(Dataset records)
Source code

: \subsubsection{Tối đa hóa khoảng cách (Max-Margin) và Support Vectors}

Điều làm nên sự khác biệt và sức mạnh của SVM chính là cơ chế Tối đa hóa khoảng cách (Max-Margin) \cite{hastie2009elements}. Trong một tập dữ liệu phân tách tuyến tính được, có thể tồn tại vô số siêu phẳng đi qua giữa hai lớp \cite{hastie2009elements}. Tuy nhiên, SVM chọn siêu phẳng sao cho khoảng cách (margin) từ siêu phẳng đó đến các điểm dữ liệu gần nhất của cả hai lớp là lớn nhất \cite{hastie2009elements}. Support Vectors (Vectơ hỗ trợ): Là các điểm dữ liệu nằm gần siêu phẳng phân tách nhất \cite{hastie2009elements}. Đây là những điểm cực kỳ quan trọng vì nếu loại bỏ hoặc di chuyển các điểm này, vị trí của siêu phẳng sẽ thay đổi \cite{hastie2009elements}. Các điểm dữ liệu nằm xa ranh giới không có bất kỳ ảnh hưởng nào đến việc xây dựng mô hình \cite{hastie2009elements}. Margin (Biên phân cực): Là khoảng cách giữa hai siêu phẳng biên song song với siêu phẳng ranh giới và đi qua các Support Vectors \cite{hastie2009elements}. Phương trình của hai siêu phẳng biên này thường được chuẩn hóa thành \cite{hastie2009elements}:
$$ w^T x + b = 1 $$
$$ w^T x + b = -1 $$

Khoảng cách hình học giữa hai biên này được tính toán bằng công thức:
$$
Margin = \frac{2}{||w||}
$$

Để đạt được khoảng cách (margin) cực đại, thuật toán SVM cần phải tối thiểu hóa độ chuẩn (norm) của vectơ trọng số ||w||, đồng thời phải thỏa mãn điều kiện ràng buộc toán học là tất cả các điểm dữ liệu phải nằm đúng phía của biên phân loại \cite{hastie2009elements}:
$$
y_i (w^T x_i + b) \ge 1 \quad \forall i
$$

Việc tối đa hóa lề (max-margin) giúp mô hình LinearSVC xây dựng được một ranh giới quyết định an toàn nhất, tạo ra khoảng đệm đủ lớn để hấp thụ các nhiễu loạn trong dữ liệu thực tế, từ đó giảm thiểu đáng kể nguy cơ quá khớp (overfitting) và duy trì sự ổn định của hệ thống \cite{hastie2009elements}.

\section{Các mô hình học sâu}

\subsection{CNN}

▸ YOUR GOAL
Work out how many lines of the records contain the word "toán". Give that number and nothing more.

▸ OUTPUT
2